The case against extended maternity leave

Maternity leave, be careful what you wish for. Photo by Doriana S.

Albania, Bulgaria, Denmark, Lithuania, Norway, Russia and Sweden are amongst the countries which allow a year or more of maternity leave. Hail to Albania, or is this blessing really a curse?

In the U.S., by contrast, through the Family Medical Leave Act, you can get a whopping 90 days IF you work for a company with over 50 employees and have worked for at least a year. But wait! Not only can you get up to 90 days, you get the privilege of not even getting paid while out on maternity leave, although many companies extend pay for women on maternity leave for competitive advantage.

In Canada, both mother and father can split the time of almost a year off with their partially paid maternity/paternity leave laws, although providences do vary.

The question is — are we getting royally screwed here? Do Americans generally hate babies? Are women still treated unfairly in the land of the free?


While our dollar is becoming increasingly weaker, we are still one of the most prosperous countries in the world. According to the Department of Labor, almost 50% of all women over 16 years of age is employed. But before you call the wahmbulance and decry the unfairness of it all, consider this… according to The Local, an online Swedish news site, more Scandinavian and Nordic women work than U.S. women. But, the news site contends, Scandinavian women lack the success and prestige of higher paying jobs than their U.S. counterparts:

In major metropolitan areas in the US, such as New York, Los Angeles, Dallas and Chicago, young women have not only broken the glass ceiling, but in fact outearn men by up to 20 percent in average salary.

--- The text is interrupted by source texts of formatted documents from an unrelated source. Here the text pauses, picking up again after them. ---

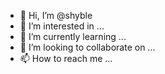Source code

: - 👋 Hi, I’m @shyble
- 👀 I’m interested in ...
- 🌱 I’m currently learning ...
- 💞️ I’m looking to collaborate on ...
- 📫 How to reach me ...

<!---
shyble/shyble is a ✨ special ✨ repository because its `README.md` (this file) appears on your GitHub profile.
You can click the Preview link to take a look at your changes.
--->
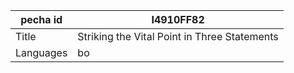 |pecha id | I4910FF82
| --- | --- 
|Title | Striking the Vital Point in Three Statements 
|Languages | bo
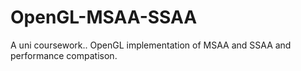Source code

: # OpenGL-MSAA-SSAA
 A uni coursework.. OpenGL implementation of MSAA and SSAA and performance compatison.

One third of American women in the workforce outearn their husbands. Amongst unmarried people without kids above the age of 40, women earn considerably more then men.

Such successes are however not evident in Scandinavian nations, since a great share of women active in the labour market tend to work for the public sector. The possibilities for career development are limited in public sector jobs compared to the private sector. Also, wages are considerably lower. The dependence in public sector employment stifles women’s opportunities, not least for those with a higher degree of education.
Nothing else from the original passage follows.